◆ Plain-text document sources
◇ ◇ ◇ ◇ ◇
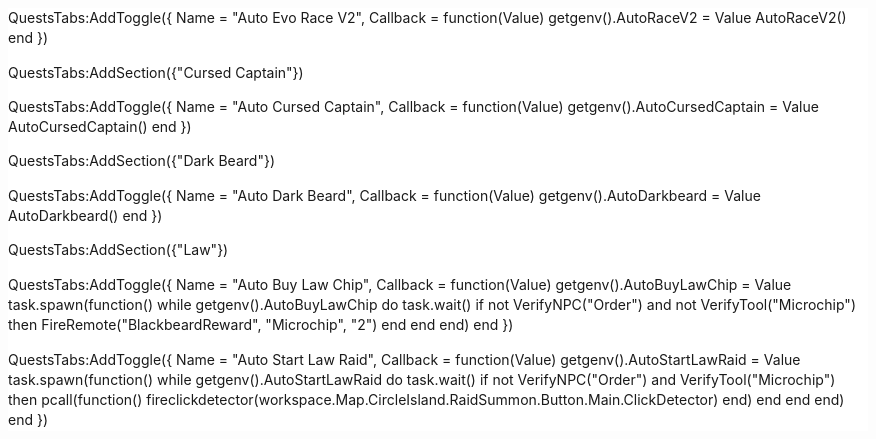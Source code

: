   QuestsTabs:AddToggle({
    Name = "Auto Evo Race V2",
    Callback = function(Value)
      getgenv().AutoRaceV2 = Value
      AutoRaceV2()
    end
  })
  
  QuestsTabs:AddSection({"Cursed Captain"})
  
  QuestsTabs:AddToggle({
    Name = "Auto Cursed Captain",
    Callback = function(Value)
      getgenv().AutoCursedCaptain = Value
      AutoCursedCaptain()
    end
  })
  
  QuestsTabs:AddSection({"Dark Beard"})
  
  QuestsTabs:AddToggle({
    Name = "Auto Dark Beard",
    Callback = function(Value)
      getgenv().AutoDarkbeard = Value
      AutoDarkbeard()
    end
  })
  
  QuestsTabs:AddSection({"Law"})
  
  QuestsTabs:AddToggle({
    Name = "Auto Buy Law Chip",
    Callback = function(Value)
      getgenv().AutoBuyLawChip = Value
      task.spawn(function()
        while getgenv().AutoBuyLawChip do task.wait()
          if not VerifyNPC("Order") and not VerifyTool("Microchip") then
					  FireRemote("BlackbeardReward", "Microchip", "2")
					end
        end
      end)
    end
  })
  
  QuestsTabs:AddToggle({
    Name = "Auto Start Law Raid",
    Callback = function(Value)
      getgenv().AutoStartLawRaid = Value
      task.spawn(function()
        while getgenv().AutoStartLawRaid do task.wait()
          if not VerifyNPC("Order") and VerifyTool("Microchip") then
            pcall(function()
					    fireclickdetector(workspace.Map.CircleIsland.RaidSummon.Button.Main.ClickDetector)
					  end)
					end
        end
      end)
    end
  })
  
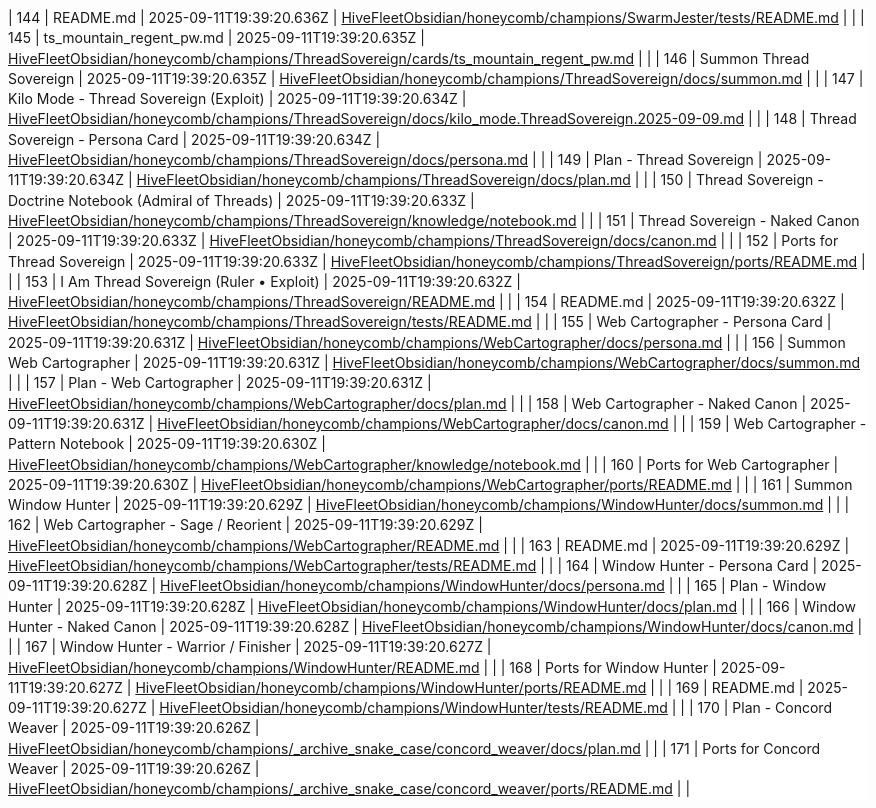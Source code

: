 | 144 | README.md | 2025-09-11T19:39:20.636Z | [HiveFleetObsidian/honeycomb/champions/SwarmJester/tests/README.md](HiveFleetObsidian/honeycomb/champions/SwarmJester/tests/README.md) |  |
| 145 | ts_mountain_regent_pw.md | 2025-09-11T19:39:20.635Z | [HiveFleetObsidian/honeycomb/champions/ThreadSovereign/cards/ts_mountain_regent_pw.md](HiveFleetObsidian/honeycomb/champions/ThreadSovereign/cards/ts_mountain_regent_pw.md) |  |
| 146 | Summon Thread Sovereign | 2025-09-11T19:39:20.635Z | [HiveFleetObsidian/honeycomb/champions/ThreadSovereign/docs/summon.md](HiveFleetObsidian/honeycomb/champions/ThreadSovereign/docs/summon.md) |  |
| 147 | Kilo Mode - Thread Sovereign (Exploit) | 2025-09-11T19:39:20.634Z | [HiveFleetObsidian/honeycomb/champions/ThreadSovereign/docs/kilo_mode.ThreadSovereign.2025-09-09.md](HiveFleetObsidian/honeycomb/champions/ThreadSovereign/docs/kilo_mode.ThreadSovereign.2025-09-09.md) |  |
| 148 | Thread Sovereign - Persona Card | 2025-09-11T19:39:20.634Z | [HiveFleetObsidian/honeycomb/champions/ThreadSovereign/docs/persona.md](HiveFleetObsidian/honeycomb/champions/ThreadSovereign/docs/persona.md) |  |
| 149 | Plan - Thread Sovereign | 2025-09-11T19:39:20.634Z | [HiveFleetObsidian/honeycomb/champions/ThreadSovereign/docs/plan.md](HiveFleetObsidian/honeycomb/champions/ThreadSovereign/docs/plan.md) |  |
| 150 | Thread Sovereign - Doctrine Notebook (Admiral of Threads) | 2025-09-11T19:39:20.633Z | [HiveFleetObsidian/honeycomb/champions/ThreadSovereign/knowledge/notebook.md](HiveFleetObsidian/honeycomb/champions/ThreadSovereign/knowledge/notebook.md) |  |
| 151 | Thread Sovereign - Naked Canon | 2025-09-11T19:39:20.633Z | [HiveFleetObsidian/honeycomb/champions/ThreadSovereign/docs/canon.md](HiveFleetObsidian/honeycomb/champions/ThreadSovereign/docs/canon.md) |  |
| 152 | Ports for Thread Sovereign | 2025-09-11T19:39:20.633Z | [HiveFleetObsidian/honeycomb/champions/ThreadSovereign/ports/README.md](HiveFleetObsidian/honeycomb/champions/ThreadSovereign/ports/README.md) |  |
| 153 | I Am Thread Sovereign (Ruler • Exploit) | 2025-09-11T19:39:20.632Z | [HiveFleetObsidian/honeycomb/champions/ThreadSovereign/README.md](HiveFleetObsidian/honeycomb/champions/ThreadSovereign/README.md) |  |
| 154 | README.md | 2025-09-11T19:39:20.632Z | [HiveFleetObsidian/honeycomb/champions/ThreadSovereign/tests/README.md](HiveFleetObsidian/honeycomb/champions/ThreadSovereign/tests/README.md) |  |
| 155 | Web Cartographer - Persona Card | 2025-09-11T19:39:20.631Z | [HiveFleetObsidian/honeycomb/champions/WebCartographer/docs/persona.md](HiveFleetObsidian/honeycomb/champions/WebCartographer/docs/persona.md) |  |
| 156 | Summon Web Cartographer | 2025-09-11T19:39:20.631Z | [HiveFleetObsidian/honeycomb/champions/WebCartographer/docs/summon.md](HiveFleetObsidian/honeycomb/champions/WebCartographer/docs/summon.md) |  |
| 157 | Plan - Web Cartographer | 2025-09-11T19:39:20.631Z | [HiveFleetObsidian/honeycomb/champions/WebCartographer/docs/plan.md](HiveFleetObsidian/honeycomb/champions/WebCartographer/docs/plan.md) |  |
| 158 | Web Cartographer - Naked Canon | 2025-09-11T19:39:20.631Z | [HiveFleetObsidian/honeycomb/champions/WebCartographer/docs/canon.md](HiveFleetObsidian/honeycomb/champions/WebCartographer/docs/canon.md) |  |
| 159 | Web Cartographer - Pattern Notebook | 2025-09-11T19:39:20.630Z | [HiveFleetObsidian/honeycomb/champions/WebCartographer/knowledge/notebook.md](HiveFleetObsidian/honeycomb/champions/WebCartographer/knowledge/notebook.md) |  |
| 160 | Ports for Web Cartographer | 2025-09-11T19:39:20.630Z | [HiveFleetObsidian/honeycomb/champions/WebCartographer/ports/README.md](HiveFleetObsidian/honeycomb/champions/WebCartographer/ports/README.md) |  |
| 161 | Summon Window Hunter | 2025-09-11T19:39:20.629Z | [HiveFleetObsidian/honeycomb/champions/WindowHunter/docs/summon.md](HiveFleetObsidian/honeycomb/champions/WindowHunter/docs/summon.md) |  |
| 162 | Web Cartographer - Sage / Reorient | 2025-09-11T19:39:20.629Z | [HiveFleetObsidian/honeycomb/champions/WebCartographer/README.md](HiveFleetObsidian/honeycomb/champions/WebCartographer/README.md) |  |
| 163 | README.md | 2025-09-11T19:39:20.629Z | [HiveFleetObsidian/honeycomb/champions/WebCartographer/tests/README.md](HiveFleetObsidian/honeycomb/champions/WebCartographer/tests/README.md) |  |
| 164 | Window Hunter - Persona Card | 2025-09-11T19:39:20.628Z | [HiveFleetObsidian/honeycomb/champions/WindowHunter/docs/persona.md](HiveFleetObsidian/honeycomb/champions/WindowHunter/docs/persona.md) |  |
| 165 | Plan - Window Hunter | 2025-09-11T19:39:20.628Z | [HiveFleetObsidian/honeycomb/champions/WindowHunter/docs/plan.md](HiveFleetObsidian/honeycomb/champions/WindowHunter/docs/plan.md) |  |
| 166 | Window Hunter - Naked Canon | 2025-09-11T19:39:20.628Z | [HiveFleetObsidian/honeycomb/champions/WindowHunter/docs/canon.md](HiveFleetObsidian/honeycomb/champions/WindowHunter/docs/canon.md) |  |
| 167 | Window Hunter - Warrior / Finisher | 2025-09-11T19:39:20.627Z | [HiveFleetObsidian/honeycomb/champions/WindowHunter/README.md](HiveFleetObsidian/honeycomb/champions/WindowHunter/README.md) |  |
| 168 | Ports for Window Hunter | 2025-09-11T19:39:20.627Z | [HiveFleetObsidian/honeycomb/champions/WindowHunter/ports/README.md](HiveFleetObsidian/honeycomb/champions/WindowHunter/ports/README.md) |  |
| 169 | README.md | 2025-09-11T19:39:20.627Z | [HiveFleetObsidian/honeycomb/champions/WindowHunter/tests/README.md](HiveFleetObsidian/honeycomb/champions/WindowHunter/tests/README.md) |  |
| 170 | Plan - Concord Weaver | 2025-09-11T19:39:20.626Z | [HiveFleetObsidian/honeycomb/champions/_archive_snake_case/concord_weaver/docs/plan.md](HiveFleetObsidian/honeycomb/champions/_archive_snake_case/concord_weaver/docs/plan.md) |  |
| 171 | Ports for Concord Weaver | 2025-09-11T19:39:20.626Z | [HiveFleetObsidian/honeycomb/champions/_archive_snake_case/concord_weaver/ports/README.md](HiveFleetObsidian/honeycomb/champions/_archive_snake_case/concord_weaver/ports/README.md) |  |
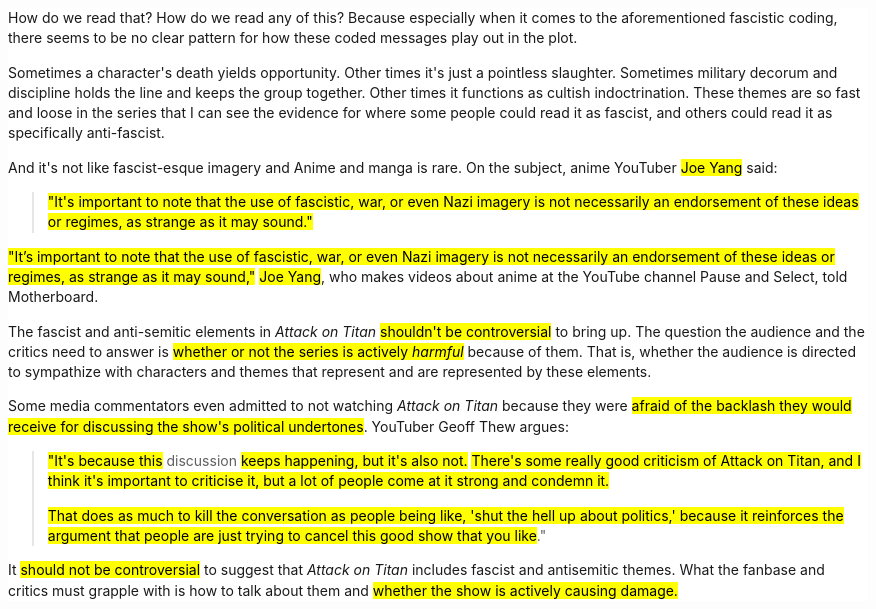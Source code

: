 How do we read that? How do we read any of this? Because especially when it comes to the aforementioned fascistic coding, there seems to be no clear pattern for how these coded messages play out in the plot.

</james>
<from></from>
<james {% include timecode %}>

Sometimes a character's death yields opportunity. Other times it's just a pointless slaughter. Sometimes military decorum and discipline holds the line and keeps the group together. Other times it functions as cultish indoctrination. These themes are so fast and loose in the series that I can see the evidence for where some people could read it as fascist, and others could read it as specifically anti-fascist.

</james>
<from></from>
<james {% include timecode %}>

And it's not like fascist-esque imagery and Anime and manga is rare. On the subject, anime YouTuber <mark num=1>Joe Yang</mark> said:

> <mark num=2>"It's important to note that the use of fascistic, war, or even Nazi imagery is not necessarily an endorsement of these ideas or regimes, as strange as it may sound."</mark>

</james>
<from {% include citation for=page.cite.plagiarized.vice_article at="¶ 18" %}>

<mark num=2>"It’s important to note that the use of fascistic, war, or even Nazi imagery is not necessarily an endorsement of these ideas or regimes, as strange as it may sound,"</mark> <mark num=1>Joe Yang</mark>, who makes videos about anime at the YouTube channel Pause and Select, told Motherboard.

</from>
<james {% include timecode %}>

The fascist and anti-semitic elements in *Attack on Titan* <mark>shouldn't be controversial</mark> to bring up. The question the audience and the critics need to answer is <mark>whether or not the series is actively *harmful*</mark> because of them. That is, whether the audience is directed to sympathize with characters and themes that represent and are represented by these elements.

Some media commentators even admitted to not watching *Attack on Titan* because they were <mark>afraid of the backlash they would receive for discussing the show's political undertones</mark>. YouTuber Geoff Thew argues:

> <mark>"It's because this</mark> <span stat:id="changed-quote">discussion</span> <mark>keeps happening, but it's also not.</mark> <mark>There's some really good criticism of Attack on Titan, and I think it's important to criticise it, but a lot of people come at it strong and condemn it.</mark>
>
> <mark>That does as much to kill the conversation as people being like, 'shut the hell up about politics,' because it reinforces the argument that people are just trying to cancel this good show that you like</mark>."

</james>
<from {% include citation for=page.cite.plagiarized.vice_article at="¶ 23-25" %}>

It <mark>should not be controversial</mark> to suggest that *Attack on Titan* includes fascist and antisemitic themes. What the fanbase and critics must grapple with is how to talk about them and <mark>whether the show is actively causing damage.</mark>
◇ ◇ ◇ ◇ ◇
◆ Task item
Look back at the entries above. Retype the line with "Plan - Window", the line with "169 | README.md", and all lines in between.

◆ Problem solution
| 165 | Plan - Window Hunter | 2025-09-11T19:39:20.628Z | [HiveFleetObsidian/honeycomb/champions/WindowHunter/docs/plan.md](HiveFleetObsidian/honeycomb/champions/WindowHunter/docs/plan.md) |  |
| 166 | Window Hunter - Naked Canon | 2025-09-11T19:39:20.628Z | [HiveFleetObsidian/honeycomb/champions/WindowHunter/docs/canon.md](HiveFleetObsidian/honeycomb/champions/WindowHunter/docs/canon.md) |  |
| 167 | Window Hunter - Warrior / Finisher | 2025-09-11T19:39:20.627Z | [HiveFleetObsidian/honeycomb/champions/WindowHunter/README.md](HiveFleetObsidian/honeycomb/champions/WindowHunter/README.md) |  |
| 168 | Ports for Window Hunter | 2025-09-11T19:39:20.627Z | [HiveFleetObsidian/honeycomb/champions/WindowHunter/ports/README.md](HiveFleetObsidian/honeycomb/champions/WindowHunter/ports/README.md) |  |
| 169 | README.md | 2025-09-11T19:39:20.627Z | [HiveFleetObsidian/honeycomb/champions/WindowHunter/tests/README.md](HiveFleetObsidian/honeycomb/champions/WindowHunter/tests/README.md) |  |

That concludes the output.